Majdal Bani Fadil (مجدل بني فاضل) is a Palestinian village in the Nablus Governorate of the northern West Bank, located 23 km southeast of Nablus. According to the Palestinian Central Bureau of Statistics (PCBS), the town had a population of 2,907 in 2017. Majdal Bani Fadil is under the administration of a nine-member village council headed by Walid Othman. The main economic activities are herding and agriculture, specifically olives, grapes, prunes and figs. The main road connecting Majdal Bani Fadil to Ramallah and Nablus and Jericho has been closed off to the village since 2000 during the Second Intifada.

==Location==
Majdal Bani Fadil is located east of Qusra, north of Duma, west of al-Jiftlik and south of Jurish.

==History==
Sherds from Iron Age II, Hellenistic/Roman, Byzantine, Crusader/Ayyubid and Mamluk periods have been found in the village.

===Ottoman period===
In 1517, the village became part of the Ottoman Empire with the rest of Palestine, and potsherds from the early Ottoman period have been found there. It appeared in the 1596 tax-records as, Majdal, located in the Nahiya of Jabal Qubal of the Liwa of Nablus. The population was 18 households, all Muslim. They paid a fixed tax rate of 33.3% on agricultural products, such as wheat, barley, summer crops, olive trees, goats and beehives, in addition to occasional revenues and a fixed tax for people of Nablus area; a total of 1,450 akçe.

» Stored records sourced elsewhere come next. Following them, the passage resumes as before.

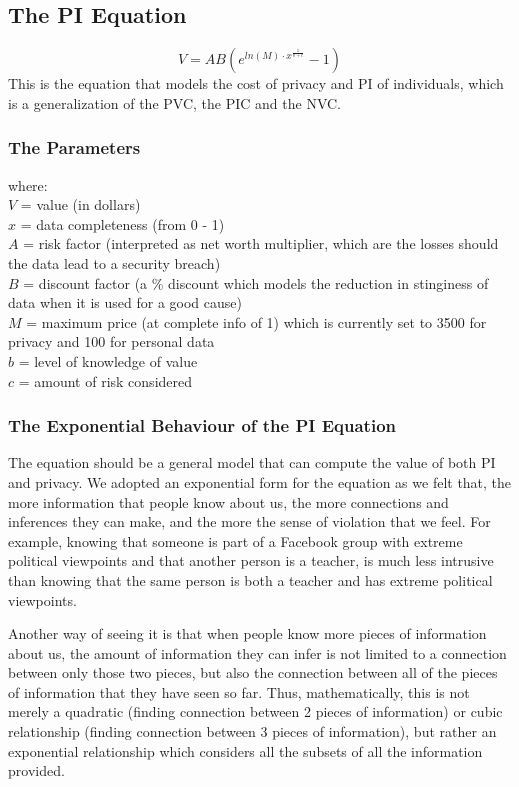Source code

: \documentclass{icmmcm}
\begin{document}
\subsection{The PI Equation}
$$ V =AB(e^{ln(M) \cdot x^{\frac{1}{b+c}}}-1)$$
This is the equation that models the cost of privacy and PI of individuals, which is a generalization of the PVC, the PIC and the NVC.
\subsubsection*{The Parameters} where:\\
$V$ = value (in dollars) \\
$x$ = data completeness (from 0 - 1) \\
$A$ = risk factor (interpreted as net worth multiplier, which are the losses should the data lead to a security breach) \\
$B$ = discount factor (a \% discount which models the reduction in stinginess of data when it is used for a good cause) \\
$M$ = maximum price (at complete info of 1) which is currently set to 3500 for privacy and 100 for personal data \\
$b$ = level of knowledge of value \\
$c$ = amount of risk considered

\subsubsection{The Exponential Behaviour of the PI Equation}
The equation should be a general model that can compute the value of both PI and privacy. We adopted an exponential form for the equation as we felt that, the more information that people know about us, the more connections and inferences they can make, and the more the sense of violation that we feel. For example, knowing that someone is part of a Facebook group with extreme political viewpoints and that another person is a teacher, is much less intrusive than knowing that the same person is both a teacher and has extreme political viewpoints.

Another way of seeing it is that when people know more pieces of information about us, the amount of information they can infer is not limited to a connection between only those two pieces, but also the connection between all of the pieces of information that they have seen so far. Thus, mathematically, this is not merely a quadratic (finding connection between 2 pieces of information) or cubic relationship (finding connection between 3 pieces of information), but rather an exponential relationship which considers all the subsets of all the information provided.
\end{document}
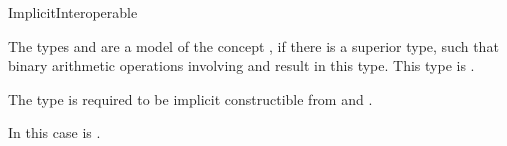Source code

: \begin{ccRefConcept}{ImplicitInteroperable}
\begin{ccAdvanced}
\ccDefinition

The types  and  are a model of the concept 
, if there is a superior type, such that 
binary arithmetic operations involving  and  result in 
this type. This type is . 

The type  is required to be 
implicit constructible from  and . 


In this case  
is .


\ccRefines
 
\ccSeeAlso
{}\\
\\
\\
\\

\end{ccAdvanced}
\end{ccRefConcept}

In 1838 Edward Robinson noted Majdel Bani Fadil was located in the Beitawy district, east of Nablus, while in 1852 C.W.M. van de Velde noted "large old hewn stones prove sufficiently that here was once an ancient site". The inhabitants had a few tobacco−gardens and olive−trees, and the view of the Jordan Valley from the village was "truly magnificent", according to van de Velde.

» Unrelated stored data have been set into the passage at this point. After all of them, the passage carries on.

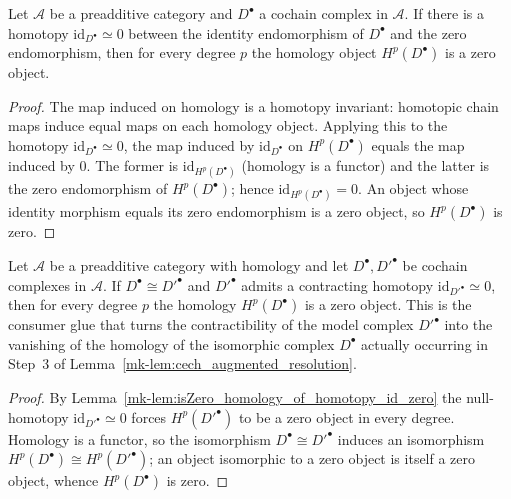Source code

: \begin{lemma}\label{mk-lem:isZero_homology_of_homotopy_id_zero}
  \leanok

  Let \(\mathcal{A}\) be a preadditive category and \(D^\bullet\) a cochain complex in
  \(\mathcal{A}\). If there is a homotopy \(\mathrm{id}_{D^\bullet} \simeq 0\) between the
  identity endomorphism of \(D^\bullet\) and the zero endomorphism, then for every degree
  \(p\) the homology object \(H^p(D^\bullet)\) is a zero object.
\end{lemma}
\begin{proof}
  \leanok

The map induced on homology is a homotopy invariant: homotopic chain maps induce equal
  maps on each homology object. Applying this to the homotopy \(\mathrm{id}_{D^\bullet}
  \simeq 0\), the map induced by \(\mathrm{id}_{D^\bullet}\) on \(H^p(D^\bullet)\) equals the
  map induced by \(0\). The former is \(\mathrm{id}_{H^p(D^\bullet)}\) (homology is a
  functor) and the latter is the zero endomorphism of \(H^p(D^\bullet)\); hence
  \(\mathrm{id}_{H^p(D^\bullet)} = 0\). An object whose identity morphism equals its zero
  endomorphism is a zero object, so \(H^p(D^\bullet)\) is zero.
\end{proof}

\begin{lemma}\label{mk-lem:isZero_homology_of_iso_homotopy_id_zero}
  \leanok

  Let \(\mathcal{A}\) be a preadditive category with homology and let \(D^\bullet, D'^\bullet\) be
  cochain complexes in \(\mathcal{A}\). If \(D^\bullet \cong D'^\bullet\) and \(D'^\bullet\) admits
  a contracting homotopy \(\mathrm{id}_{D'^\bullet} \simeq 0\), then for every degree \(p\) the
  homology \(H^p(D^\bullet)\) is a zero object. This is the consumer glue that turns the
  contractibility of the model complex \(D'^\bullet\) into the vanishing of the homology of the
  isomorphic complex \(D^\bullet\) actually occurring in Step~3 of
  Lemma~\ref{mk-lem:cech_augmented_resolution}.
\end{lemma}
\begin{proof}
  \leanok
  By Lemma~\ref{mk-lem:isZero_homology_of_homotopy_id_zero} the null-homotopy \(\mathrm{id}_{D'^\bullet}
  \simeq 0\) forces \(H^p(D'^\bullet)\) to be a zero object in every degree. Homology is a functor,
  so the isomorphism \(D^\bullet \cong D'^\bullet\) induces an isomorphism \(H^p(D^\bullet) \cong
  H^p(D'^\bullet)\); an object isomorphic to a zero object is itself a zero object, whence
  \(H^p(D^\bullet)\) is zero.
\end{proof}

In 1870 the Victor Guérin noted: "I found here two small and ancient columns. Numerous cisterns, caverns, and rock-cut tombs prove the antiquity of the site, the ancient name of which was doubtless Migdal. I also examined a very curious excavation here, called el Kaf. It is of square form, and measures 26 feet 2 inches on each side. It is three-quarters fallen in, and offers this peculiarity-that those portions of wall still visible are provided on the inside with small niches, some triangular and some vaulted, cut at equal distances and in rows." He further remarked that in the little mosque called Nabi Yahia, there were two antique reused columns. In 1882, the Palestine Exploration Fund's Survey of Western Palestine (SWP) described it as "a small village on the top of a hill, with olives on the south and west, and a small sacred place on the south-east. On the east are caves, and there are tombs and rock-cut cisterns near the village."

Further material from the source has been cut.